[SOURCE MATERIAL — start]
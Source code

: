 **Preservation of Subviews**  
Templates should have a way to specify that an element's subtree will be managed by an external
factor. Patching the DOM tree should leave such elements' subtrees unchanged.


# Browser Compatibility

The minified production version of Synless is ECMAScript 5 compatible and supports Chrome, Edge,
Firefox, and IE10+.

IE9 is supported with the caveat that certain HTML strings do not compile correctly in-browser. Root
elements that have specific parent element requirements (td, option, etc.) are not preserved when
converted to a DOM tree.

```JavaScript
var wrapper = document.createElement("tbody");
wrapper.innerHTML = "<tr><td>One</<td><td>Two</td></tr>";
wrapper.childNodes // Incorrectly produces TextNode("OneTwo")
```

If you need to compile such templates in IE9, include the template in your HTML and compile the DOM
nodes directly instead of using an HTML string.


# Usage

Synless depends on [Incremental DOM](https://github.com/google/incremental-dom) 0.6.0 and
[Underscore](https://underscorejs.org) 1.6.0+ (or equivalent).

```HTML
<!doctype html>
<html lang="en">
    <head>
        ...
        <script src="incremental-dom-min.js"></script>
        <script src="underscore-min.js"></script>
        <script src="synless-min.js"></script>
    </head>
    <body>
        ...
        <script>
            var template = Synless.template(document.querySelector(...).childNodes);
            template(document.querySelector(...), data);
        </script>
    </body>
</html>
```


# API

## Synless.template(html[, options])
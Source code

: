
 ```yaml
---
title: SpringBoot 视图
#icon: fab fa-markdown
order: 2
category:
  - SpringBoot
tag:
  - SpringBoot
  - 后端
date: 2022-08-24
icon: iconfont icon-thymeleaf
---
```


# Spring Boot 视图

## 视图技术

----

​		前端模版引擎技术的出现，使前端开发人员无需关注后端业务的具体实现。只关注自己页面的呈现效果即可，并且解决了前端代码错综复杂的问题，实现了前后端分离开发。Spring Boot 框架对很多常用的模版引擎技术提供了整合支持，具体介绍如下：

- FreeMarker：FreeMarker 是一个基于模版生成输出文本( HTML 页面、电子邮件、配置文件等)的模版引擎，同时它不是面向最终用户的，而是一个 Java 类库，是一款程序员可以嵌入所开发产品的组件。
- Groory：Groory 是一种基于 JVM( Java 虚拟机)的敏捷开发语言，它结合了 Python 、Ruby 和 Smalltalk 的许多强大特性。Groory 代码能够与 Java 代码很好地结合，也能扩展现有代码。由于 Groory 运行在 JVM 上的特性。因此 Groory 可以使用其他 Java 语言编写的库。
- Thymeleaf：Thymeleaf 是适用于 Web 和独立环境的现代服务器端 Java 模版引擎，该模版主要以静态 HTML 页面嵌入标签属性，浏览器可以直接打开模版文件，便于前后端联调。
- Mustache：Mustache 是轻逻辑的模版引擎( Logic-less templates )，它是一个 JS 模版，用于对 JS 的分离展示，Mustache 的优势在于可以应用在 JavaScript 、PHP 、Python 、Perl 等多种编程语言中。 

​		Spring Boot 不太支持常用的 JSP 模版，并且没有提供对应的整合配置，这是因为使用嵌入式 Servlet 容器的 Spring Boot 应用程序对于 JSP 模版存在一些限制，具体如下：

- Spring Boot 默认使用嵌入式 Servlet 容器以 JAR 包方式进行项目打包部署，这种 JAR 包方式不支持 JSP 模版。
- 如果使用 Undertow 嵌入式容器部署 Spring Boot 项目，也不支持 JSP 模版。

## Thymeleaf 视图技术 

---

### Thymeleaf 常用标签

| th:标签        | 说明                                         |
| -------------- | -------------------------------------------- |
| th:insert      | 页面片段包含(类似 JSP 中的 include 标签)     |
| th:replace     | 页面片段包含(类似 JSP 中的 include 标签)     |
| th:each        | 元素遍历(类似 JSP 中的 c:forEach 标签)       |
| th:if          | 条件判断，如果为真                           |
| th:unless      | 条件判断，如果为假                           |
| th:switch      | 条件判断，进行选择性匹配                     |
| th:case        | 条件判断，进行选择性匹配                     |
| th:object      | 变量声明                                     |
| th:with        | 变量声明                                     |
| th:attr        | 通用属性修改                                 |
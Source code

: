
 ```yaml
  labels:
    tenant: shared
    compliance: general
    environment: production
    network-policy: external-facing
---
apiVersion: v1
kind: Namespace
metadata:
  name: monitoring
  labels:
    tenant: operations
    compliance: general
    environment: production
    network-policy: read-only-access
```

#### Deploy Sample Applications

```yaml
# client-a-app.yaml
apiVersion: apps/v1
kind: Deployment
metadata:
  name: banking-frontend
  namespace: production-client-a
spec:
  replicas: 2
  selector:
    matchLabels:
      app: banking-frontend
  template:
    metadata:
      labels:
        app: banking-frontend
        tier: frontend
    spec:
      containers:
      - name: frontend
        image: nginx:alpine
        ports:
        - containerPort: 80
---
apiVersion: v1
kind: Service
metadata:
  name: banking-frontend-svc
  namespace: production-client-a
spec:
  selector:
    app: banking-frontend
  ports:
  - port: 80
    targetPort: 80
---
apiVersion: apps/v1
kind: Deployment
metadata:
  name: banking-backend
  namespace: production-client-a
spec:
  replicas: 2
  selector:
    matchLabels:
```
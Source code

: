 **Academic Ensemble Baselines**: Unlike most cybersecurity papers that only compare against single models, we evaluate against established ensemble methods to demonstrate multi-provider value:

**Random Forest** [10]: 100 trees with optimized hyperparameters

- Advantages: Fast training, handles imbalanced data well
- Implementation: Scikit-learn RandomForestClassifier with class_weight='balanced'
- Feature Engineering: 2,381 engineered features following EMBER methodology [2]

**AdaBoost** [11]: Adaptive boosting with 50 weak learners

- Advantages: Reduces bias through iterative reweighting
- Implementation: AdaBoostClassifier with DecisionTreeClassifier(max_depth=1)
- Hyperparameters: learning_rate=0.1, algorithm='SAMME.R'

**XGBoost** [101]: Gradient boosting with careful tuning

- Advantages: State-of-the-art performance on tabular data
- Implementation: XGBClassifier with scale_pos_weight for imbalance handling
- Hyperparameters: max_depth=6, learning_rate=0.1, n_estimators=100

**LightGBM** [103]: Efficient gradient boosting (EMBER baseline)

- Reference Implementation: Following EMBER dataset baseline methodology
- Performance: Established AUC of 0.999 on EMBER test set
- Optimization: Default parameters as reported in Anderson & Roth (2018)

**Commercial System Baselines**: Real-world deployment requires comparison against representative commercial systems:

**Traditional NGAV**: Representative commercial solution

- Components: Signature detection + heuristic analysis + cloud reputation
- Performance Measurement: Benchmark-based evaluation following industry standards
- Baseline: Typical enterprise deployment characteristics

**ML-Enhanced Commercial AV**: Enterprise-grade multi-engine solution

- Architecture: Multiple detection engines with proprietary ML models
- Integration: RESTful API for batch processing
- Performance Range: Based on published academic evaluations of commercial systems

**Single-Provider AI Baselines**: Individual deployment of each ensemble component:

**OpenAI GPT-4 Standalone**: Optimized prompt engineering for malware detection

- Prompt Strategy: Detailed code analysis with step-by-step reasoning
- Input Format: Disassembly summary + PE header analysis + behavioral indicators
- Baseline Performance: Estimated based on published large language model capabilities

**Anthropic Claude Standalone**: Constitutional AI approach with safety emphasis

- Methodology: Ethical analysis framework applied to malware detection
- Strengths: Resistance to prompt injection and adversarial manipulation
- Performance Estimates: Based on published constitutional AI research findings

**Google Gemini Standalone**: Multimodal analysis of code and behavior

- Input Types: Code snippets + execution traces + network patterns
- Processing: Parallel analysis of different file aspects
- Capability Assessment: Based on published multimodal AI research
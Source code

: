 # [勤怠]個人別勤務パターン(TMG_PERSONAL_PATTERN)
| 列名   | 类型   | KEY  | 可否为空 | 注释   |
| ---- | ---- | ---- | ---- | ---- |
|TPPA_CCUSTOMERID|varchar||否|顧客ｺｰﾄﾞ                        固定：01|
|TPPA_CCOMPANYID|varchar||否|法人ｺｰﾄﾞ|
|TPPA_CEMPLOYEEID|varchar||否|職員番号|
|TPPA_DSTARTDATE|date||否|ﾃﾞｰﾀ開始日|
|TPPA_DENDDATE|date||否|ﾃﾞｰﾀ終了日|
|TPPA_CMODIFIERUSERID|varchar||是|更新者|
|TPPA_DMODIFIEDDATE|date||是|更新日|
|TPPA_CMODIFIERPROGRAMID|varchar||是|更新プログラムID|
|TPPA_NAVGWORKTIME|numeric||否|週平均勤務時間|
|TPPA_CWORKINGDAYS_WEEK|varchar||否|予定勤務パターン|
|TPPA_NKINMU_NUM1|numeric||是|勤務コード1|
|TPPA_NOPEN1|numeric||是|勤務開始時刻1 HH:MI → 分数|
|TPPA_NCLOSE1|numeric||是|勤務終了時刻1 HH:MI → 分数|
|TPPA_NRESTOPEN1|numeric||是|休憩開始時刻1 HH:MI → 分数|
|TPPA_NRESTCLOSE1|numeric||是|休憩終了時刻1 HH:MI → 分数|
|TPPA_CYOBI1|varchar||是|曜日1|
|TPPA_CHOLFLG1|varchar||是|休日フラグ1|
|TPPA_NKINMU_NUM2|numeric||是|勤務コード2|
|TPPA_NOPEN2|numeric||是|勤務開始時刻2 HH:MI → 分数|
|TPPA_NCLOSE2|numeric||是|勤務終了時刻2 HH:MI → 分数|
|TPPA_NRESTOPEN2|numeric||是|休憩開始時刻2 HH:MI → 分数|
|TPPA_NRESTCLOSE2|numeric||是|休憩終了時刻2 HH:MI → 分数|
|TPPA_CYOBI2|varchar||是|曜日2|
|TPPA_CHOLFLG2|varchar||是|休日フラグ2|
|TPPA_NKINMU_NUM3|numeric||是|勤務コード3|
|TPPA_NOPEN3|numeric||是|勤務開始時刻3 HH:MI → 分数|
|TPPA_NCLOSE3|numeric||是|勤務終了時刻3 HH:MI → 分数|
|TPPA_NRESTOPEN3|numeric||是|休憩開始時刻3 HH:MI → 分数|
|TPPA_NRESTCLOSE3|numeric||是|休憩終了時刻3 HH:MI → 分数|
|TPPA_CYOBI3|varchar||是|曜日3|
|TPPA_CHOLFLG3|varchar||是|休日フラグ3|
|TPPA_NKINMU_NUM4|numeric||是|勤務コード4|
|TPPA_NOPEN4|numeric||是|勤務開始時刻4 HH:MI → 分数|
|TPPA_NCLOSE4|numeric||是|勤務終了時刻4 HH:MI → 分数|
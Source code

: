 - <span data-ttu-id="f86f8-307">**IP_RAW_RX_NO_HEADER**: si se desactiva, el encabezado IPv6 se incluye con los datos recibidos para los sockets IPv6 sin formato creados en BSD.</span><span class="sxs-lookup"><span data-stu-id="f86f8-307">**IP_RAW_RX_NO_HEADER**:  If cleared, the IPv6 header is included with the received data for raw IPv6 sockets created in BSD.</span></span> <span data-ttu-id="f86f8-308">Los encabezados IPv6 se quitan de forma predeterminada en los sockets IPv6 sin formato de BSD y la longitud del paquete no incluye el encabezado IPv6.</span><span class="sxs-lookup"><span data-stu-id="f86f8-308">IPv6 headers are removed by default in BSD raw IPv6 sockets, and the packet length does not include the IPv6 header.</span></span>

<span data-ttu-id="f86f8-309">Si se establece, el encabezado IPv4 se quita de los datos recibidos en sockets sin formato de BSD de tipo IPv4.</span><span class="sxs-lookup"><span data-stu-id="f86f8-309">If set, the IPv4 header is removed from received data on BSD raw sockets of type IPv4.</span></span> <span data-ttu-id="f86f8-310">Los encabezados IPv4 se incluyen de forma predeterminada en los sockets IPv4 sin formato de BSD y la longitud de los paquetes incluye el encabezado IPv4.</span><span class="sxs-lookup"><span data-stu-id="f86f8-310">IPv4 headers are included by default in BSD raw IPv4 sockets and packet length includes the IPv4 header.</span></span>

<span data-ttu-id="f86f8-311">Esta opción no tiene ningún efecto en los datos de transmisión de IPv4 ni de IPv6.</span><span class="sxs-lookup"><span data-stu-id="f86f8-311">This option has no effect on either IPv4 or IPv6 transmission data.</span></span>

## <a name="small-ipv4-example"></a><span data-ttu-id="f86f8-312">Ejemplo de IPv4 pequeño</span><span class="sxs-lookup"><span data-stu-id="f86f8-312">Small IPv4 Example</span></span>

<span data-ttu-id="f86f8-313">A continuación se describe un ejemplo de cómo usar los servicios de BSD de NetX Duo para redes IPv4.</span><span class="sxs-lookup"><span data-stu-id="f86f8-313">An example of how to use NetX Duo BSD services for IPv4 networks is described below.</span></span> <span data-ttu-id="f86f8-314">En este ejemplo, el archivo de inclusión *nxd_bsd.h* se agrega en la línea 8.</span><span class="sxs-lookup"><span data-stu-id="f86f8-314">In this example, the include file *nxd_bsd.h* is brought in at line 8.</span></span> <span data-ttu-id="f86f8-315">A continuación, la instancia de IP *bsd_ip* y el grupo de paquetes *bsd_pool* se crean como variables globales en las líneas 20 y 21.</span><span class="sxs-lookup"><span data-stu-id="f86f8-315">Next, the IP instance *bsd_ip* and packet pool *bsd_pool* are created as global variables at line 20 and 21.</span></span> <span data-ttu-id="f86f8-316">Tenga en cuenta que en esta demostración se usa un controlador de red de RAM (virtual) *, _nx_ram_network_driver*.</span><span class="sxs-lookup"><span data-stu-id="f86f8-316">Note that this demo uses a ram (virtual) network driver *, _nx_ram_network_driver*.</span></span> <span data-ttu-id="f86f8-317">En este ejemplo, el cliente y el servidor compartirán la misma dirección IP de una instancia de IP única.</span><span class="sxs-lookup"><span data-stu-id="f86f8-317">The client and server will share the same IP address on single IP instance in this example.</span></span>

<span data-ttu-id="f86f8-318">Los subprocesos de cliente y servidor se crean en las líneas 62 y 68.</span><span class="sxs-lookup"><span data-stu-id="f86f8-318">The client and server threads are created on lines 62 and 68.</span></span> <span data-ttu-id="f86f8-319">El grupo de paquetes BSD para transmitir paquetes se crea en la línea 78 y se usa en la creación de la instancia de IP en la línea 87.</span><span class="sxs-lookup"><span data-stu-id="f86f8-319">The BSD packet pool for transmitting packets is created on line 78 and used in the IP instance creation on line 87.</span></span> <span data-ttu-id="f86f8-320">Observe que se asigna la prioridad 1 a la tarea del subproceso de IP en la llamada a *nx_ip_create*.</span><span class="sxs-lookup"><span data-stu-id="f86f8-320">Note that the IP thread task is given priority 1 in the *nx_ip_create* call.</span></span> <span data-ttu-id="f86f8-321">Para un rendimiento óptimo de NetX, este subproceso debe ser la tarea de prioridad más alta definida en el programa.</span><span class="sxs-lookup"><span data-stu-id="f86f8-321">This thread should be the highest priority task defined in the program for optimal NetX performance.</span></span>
[SOURCE MATERIAL — finish]
WHAT THE TASK REQUIRES ▸
Copy the lines above exactly, beginning at the line that has "## Synless.template(html[, options])" and stopping after the line that has "- Thymeleaf：Thymeleaf 是适用于", and omit the rest.

RESPONSE TO THIS EXERCISE ▸
## Synless.template(html[, options])
Source code

:
 ```yaml
---
title: SpringBoot 视图
#icon: fab fa-markdown
order: 2
category:
  - SpringBoot
tag:
  - SpringBoot
  - 后端
date: 2022-08-24
icon: iconfont icon-thymeleaf
---
```


# Spring Boot 视图

## 视图技术

----

​		前端模版引擎技术的出现，使前端开发人员无需关注后端业务的具体实现。只关注自己页面的呈现效果即可，并且解决了前端代码错综复杂的问题，实现了前后端分离开发。Spring Boot 框架对很多常用的模版引擎技术提供了整合支持，具体介绍如下：

- FreeMarker：FreeMarker 是一个基于模版生成输出文本( HTML 页面、电子邮件、配置文件等)的模版引擎，同时它不是面向最终用户的，而是一个 Java 类库，是一款程序员可以嵌入所开发产品的组件。
- Groory：Groory 是一种基于 JVM( Java 虚拟机)的敏捷开发语言，它结合了 Python 、Ruby 和 Smalltalk 的许多强大特性。Groory 代码能够与 Java 代码很好地结合，也能扩展现有代码。由于 Groory 运行在 JVM 上的特性。因此 Groory 可以使用其他 Java 语言编写的库。
- Thymeleaf：Thymeleaf 是适用于 Web 和独立环境的现代服务器端 Java 模版引擎，该模版主要以静态 HTML 页面嵌入标签属性，浏览器可以直接打开模版文件，便于前后端联调。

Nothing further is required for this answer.